The International Monetary Fund (IMF) Executive Board has concluded the 2024 Article IV consultation with Mauritania, alongside completing the third reviews of the Extended Credit Facility (ECF) and Extended Fund Facility (EFF), as well as the second review under the Resilience and Sustainability Facility (RSF). These arrangements were initially approved in January 2023 and December 2023, respectively.
With these reviews completed, Mauritania will receive an immediate disbursement of SDR 6.44 million (approximately US$8.4 million) under the ECF/EFF and SDR 29.72 million (around US$39.0 million) under the RSF. This brings total disbursements to SDR 89.7 million (about US$117.7 million). The IMF Executive Board also approved a modification to the quantitative performance criterion on new debt contracted or guaranteed by Mauritania's government for 2024, while maintaining public debt at a moderate risk level.
Mauritania's economy has shown resilience amid ongoing reforms by its government, though economic activity is projected to slow to 4.6 percent in 2024 due to a contraction in extractive activities. Growth is expected to decelerate further in 2025-26 but remain favorable over the medium term, despite risks such as regional instability and climate events.
Kenji Okamura, Deputy Managing Director and Acting Chair of the IMF Executive Board, stated: "Backed by sound policies, Mauritania’s economy continued to grow in 2024, inflation remains contained, and fiscal performance remained in line with the medium-term goal of declining external debt."

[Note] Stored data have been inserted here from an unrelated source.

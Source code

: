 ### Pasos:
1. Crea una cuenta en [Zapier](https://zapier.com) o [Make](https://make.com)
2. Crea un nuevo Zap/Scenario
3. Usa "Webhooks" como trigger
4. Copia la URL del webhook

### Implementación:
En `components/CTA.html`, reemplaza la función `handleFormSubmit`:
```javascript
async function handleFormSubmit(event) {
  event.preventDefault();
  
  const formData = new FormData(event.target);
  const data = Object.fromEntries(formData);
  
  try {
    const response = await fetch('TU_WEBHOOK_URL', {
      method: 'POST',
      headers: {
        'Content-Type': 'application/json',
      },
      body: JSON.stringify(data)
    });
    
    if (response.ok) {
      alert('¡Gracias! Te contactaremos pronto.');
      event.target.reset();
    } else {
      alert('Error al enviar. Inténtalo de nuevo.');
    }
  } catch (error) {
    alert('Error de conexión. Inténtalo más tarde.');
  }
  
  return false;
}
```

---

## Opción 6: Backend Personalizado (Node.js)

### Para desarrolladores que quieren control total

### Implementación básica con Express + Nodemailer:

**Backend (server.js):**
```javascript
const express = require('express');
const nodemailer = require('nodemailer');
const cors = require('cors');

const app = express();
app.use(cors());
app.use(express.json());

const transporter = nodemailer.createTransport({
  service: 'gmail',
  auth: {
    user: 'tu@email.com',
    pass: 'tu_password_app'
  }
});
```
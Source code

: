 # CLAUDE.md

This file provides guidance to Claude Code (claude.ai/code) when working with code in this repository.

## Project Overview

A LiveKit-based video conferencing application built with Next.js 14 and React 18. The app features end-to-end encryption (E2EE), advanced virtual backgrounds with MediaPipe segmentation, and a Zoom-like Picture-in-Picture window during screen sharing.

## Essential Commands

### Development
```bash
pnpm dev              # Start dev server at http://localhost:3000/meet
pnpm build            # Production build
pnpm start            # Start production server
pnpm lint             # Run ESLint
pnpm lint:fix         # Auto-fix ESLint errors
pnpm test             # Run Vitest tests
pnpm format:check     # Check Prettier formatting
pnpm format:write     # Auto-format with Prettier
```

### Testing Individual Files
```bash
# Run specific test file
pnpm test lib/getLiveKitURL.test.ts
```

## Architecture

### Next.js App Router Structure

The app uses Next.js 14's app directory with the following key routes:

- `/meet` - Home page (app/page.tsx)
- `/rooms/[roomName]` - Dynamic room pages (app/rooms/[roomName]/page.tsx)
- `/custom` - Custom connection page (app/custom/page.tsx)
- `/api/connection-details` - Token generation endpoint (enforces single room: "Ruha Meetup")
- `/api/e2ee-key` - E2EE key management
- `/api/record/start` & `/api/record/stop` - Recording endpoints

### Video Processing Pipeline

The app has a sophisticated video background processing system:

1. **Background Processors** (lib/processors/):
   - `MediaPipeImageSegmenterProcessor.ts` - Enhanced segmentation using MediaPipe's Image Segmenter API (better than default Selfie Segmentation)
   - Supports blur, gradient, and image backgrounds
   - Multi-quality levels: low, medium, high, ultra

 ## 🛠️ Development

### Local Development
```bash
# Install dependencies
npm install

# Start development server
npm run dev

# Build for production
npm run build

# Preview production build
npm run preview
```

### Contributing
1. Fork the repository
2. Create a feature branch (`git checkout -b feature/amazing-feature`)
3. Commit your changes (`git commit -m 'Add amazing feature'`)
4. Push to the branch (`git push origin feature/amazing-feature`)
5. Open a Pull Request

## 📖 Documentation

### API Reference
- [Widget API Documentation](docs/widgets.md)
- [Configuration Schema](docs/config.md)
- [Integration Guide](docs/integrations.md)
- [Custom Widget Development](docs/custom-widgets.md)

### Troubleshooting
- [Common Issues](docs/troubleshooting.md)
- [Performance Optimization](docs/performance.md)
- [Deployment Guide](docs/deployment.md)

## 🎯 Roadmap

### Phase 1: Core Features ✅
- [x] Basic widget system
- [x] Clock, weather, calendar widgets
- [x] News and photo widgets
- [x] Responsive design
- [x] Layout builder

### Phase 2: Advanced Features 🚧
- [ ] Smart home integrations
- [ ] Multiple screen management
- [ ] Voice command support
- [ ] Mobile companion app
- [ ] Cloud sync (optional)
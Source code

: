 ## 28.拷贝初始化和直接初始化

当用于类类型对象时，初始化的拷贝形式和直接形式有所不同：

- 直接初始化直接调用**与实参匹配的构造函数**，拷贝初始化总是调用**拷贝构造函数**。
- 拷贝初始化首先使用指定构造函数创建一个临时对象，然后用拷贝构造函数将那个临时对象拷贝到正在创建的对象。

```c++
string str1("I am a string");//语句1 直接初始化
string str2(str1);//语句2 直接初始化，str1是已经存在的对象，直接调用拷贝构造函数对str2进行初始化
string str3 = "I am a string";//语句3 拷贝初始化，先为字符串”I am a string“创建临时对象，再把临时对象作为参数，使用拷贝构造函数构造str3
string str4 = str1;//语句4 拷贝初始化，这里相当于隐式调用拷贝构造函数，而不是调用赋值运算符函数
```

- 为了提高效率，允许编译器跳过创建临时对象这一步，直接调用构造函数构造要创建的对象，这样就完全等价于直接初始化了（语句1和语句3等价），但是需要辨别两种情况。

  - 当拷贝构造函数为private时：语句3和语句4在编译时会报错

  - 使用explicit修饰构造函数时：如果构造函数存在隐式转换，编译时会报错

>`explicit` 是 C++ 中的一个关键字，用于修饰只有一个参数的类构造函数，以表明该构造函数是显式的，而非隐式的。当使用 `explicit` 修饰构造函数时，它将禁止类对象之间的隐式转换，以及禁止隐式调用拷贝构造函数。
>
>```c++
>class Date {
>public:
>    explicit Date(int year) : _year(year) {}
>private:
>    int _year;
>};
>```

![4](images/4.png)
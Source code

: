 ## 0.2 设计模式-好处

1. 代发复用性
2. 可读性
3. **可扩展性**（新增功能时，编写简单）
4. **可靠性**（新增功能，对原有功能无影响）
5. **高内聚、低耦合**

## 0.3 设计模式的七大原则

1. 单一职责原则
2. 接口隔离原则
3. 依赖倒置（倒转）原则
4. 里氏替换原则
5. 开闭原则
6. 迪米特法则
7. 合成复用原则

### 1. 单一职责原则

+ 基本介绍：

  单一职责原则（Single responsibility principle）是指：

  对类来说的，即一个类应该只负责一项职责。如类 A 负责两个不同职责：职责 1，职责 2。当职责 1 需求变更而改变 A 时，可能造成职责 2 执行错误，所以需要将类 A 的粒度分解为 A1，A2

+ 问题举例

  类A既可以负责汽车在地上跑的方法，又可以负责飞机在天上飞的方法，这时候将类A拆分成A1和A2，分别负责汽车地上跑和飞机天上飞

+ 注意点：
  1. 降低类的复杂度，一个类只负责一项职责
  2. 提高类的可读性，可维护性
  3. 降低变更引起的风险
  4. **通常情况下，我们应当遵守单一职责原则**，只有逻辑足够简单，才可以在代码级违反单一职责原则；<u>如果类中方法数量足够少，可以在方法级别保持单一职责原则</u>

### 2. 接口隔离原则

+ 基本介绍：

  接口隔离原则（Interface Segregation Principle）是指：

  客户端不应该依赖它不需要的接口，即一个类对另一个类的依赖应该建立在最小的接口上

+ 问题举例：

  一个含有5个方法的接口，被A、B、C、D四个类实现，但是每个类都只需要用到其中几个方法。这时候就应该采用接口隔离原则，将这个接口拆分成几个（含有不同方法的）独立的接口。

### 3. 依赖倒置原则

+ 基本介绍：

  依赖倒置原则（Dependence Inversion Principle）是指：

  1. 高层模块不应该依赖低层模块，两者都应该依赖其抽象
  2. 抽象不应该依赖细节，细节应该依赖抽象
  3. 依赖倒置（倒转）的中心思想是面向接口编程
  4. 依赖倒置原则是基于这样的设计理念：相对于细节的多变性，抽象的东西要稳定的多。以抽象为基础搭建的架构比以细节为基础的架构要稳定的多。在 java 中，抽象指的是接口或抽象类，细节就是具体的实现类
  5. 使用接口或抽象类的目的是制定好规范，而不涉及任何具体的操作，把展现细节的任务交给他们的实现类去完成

The IMF emphasized that prudent fiscal policy supported by revenue mobilization could create space for infrastructure and social spending while preserving debt sustainability. Reforms in banking supervision are seen as crucial for broadening access to finance and strengthening economic growth.
Program performance was noted as strong across its three pillars: fiscal sustainability, exchange rate flexibilization, and governance reforms. All quantitative targets for June 2024 were met.
The IMF highlighted key measures needed for future progress: broadening tax bases, improving tax administration, enhancing public investment efficiency, reducing excess liquidity in banking sectors, and implementing structural reforms aimed at inclusive growth.
Executive Directors welcomed Mauritania's commitment to maintaining macroeconomic stability while acknowledging significant downside risks like security issues in the Sahel region and climate shocks. They stressed continued fiscal discipline to support sustainability goals and encouraged further enhancement of monetary policy frameworks.
Directors also called for more ambitious domestic revenue mobilization efforts while ensuring adequate public investment to support vulnerable populations. Strengthening governance transparency was underscored as essential for fostering private-sector-led growth.
Efforts toward climate change adaptation supported by RSF measures were recognized as vital for addressing long-term challenges facing Mauritania.